To do >>
An exact transcript is required of the lines below, from the one containing "### <strong>Conclusion</strong></h2>" through the very last; leave every picture out of it.

Excerpts from a dataset:
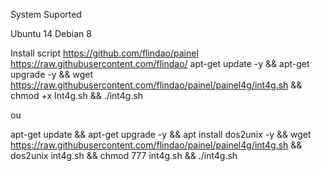 System Suported

Ubuntu 14
Debian 8

Install script
https://github.com/flindao/painel
https://raw.githubusercontent.com/flindao/
apt-get update -y && apt-get upgrade -y && wget https://raw.githubusercontent.com/flindao/painel/painel4g/int4g.sh && chmod +x Int4g.sh && ./int4g.sh

ou

apt-get update && apt-get upgrade -y && apt install dos2unix -y && wget https://raw.githubusercontent.com/flindao/painel/painel4g/int4g.sh && dos2unix int4g.sh && chmod 777 int4g.sh && ./int4g.sh
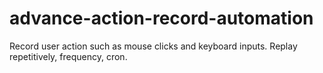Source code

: # advance-action-record-automation
Record user action such as mouse clicks and keyboard inputs. Replay repetitively, frequency, cron.
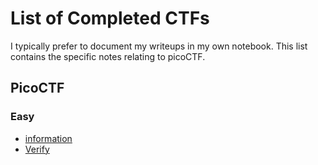 # List of Completed CTFs
I typically prefer to document my writeups in my own notebook. This list contains the specific notes relating to picoCTF.

## PicoCTF 
### Easy
- [information](https://github.com/leukelele/.nb/blob/main/2406271915.md)
- [Verify](https://github.com/leukelele/.nb/blob/main/2406272054.md)
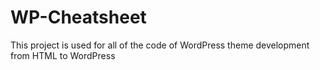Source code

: # WP-Cheatsheet
This project is used for all of the code of WordPress theme development from HTML to WordPress
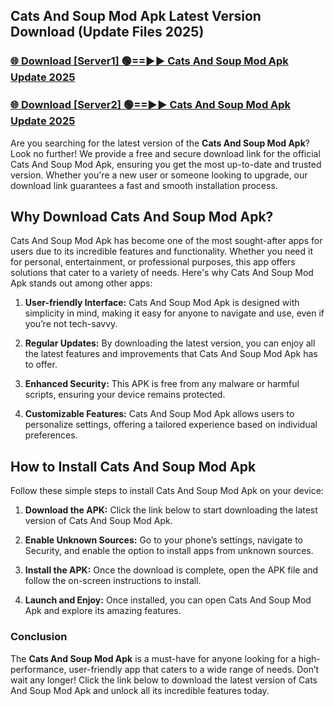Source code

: ## Cats And Soup Mod Apk Latest Version Download (Update Files 2025)<br>


### [🌐 Download [Server1] 🟢==►► Cats And Soup Mod Apk Update 2025](https://modyollo.pages.dev/?title=Cats_And_Soup_Mod_Apk)


### [🌐 Download [Server2] 🟢==►► Cats And Soup Mod Apk Update 2025](https://modyollo.pages.dev/?title=Cats_And_Soup_Mod_Apk)


Are you searching for the latest version of the <strong>Cats And Soup Mod Apk</strong>? Look no further! We provide a free and secure download link for the official Cats And Soup Mod Apk, ensuring you get the most up-to-date and trusted version. Whether you're a new user or someone looking to upgrade, our download link guarantees a fast and smooth installation process.

## <strong>Why Download Cats And Soup Mod Apk?</strong>

Cats And Soup Mod Apk has become one of the most sought-after apps for users due to its incredible features and functionality. Whether you need it for personal, entertainment, or professional purposes, this app offers solutions that cater to a variety of needs. Here's why Cats And Soup Mod Apk stands out among other apps:

1. <strong>User-friendly Interface:</strong> Cats And Soup Mod Apk is designed with simplicity in mind, making it easy for anyone to navigate and use, even if you’re not tech-savvy.

2. <strong>Regular Updates:</strong> By downloading the latest version, you can enjoy all the latest features and improvements that Cats And Soup Mod Apk has to offer.

3. <strong>Enhanced Security:</strong> This APK is free from any malware or harmful scripts, ensuring your device remains protected.

4. <strong>Customizable Features:</strong> Cats And Soup Mod Apk allows users to personalize settings, offering a tailored experience based on individual preferences.

## <strong>How to Install Cats And Soup Mod Apk</strong>

Follow these simple steps to install Cats And Soup Mod Apk on your device:

1. <strong>Download the APK:</strong> Click the link below to start downloading the latest version of Cats And Soup Mod Apk.

2. <strong>Enable Unknown Sources:</strong> Go to your phone’s settings, navigate to Security, and enable the option to install apps from unknown sources.

3. <strong>Install the APK:</strong> Once the download is complete, open the APK file and follow the on-screen instructions to install.

4. <strong>Launch and Enjoy:</strong> Once installed, you can open Cats And Soup Mod Apk and explore its amazing features.

### <strong>Conclusion</strong></h2>

The <strong>Cats And Soup Mod Apk</strong> is a must-have for anyone looking for a high-performance, user-friendly app that caters to a wide range of needs. Don’t wait any longer! Click the link below to download the latest version of Cats And Soup Mod Apk and unlock all its incredible features today.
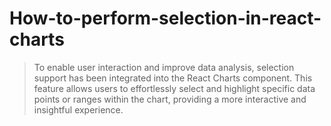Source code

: # How-to-perform-selection-in-react-charts
>To enable user interaction and improve data analysis, selection support has been integrated into the React Charts component. This feature allows users to effortlessly select and highlight specific data points or ranges within the chart, providing a more interactive and insightful experience.
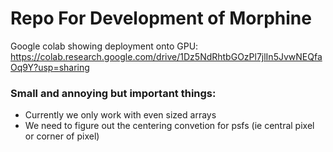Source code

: # Repo For Development of Morphine

Google colab showing deployment onto GPU:
https://colab.research.google.com/drive/1Dz5NdRhtbGOzPl7jlIn5JvwNEQfaOq9Y?usp=sharing


### Small and annoying but important things:
- Currently we only work with even sized arrays
- We need to figure out the centering convetion for psfs (ie central pixel or corner of pixel)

Response below >>
### <strong>Conclusion</strong></h2>

The <strong>Cats And Soup Mod Apk</strong> is a must-have for anyone looking for a high-performance, user-friendly app that caters to a wide range of needs. Don’t wait any longer! Click the link below to download the latest version of Cats And Soup Mod Apk and unlock all its incredible features today.
Source code

: # How-to-perform-selection-in-react-charts
>To enable user interaction and improve data analysis, selection support has been integrated into the React Charts component. This feature allows users to effortlessly select and highlight specific data points or ranges within the chart, providing a more interactive and insightful experience.
Source code

: # Repo For Development of Morphine

Google colab showing deployment onto GPU:
https://colab.research.google.com/drive/1Dz5NdRhtbGOzPl7jlIn5JvwNEQfaOq9Y?usp=sharing


### Small and annoying but important things:
- Currently we only work with even sized arrays
- We need to figure out the centering convetion for psfs (ie central pixel or corner of pixel)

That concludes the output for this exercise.